__EXERCISE AIM__: Could you set down exactly the lines of the data below, starting at the one that holds "0125002 | 0 | 1 |" and ending at the one that holds "- [Intermediate Concepts](#intermediate-concepts)", both included, and only those?

[Records contained in a dataset]
* * * * * * * * *

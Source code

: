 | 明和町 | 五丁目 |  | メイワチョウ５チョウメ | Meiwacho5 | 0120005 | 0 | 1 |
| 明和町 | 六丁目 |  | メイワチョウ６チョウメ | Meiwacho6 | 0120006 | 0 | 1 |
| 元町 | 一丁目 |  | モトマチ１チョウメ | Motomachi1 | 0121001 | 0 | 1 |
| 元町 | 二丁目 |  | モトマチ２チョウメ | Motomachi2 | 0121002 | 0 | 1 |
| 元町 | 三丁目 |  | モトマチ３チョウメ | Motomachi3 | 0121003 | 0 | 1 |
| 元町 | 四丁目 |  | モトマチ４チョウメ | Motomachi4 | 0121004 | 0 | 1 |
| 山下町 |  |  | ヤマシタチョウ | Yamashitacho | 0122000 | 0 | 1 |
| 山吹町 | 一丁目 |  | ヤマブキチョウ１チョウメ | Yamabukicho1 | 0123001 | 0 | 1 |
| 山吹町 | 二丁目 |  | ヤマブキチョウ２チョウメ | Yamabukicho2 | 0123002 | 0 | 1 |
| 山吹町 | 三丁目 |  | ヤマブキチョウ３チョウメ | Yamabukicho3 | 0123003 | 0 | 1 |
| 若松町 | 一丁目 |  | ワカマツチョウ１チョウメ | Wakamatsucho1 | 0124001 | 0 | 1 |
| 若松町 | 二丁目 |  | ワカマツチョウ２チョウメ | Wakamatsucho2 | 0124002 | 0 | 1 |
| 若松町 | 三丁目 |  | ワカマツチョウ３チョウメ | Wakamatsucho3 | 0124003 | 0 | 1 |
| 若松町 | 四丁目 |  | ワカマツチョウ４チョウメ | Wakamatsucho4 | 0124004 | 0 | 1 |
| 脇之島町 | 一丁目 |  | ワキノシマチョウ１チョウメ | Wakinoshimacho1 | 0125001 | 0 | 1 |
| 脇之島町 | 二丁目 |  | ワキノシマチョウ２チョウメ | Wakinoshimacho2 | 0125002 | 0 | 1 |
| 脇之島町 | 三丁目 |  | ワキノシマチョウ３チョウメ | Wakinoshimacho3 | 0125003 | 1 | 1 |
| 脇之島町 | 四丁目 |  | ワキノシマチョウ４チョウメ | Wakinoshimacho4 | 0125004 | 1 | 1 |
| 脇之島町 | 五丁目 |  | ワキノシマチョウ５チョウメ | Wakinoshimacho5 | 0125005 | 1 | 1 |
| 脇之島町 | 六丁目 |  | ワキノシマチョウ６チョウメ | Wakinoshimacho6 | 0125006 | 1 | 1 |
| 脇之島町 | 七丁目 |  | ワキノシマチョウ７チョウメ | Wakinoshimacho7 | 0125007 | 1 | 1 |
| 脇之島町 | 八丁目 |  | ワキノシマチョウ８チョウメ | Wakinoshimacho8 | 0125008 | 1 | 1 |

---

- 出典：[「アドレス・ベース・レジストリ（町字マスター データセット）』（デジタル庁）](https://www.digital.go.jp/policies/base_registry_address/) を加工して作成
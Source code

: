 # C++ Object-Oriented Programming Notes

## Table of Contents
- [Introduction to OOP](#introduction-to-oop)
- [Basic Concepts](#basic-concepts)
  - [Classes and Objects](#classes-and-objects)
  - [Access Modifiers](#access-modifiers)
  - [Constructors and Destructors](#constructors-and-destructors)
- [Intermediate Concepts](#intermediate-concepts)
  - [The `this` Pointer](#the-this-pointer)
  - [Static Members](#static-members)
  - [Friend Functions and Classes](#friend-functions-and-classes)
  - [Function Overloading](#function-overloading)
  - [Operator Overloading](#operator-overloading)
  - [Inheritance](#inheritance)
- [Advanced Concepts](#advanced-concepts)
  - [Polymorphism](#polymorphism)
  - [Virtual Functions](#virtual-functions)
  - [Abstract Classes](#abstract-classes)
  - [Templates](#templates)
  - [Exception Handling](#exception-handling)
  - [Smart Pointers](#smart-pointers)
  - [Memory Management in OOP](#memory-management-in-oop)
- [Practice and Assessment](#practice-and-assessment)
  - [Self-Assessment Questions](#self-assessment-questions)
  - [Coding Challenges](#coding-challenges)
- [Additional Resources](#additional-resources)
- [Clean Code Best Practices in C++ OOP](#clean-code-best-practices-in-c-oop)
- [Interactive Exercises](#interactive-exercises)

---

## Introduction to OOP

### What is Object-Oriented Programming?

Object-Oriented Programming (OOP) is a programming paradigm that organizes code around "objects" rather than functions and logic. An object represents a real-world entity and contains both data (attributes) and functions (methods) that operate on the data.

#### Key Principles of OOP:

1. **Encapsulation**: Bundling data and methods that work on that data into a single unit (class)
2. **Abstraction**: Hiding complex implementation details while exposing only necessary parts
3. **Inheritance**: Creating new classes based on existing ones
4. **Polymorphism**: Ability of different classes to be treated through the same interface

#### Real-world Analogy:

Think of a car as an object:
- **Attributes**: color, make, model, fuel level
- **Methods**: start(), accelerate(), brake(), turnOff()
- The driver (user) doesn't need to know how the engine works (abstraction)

* * * * * * * * *

__SOLUTION TO THIS TASK__:
| 脇之島町 | 二丁目 |  | ワキノシマチョウ２チョウメ | Wakinoshimacho2 | 0125002 | 0 | 1 |
| 脇之島町 | 三丁目 |  | ワキノシマチョウ３チョウメ | Wakinoshimacho3 | 0125003 | 1 | 1 |
| 脇之島町 | 四丁目 |  | ワキノシマチョウ４チョウメ | Wakinoshimacho4 | 0125004 | 1 | 1 |
| 脇之島町 | 五丁目 |  | ワキノシマチョウ５チョウメ | Wakinoshimacho5 | 0125005 | 1 | 1 |
| 脇之島町 | 六丁目 |  | ワキノシマチョウ６チョウメ | Wakinoshimacho6 | 0125006 | 1 | 1 |
| 脇之島町 | 七丁目 |  | ワキノシマチョウ７チョウメ | Wakinoshimacho7 | 0125007 | 1 | 1 |
| 脇之島町 | 八丁目 |  | ワキノシマチョウ８チョウメ | Wakinoshimacho8 | 0125008 | 1 | 1 |

---

- 出典：[「アドレス・ベース・レジストリ（町字マスター データセット）』（デジタル庁）](https://www.digital.go.jp/policies/base_registry_address/) を加工して作成
Source code

: # C++ Object-Oriented Programming Notes

## Table of Contents
- [Introduction to OOP](#introduction-to-oop)
- [Basic Concepts](#basic-concepts)
  - [Classes and Objects](#classes-and-objects)
  - [Access Modifiers](#access-modifiers)
  - [Constructors and Destructors](#constructors-and-destructors)
- [Intermediate Concepts](#intermediate-concepts)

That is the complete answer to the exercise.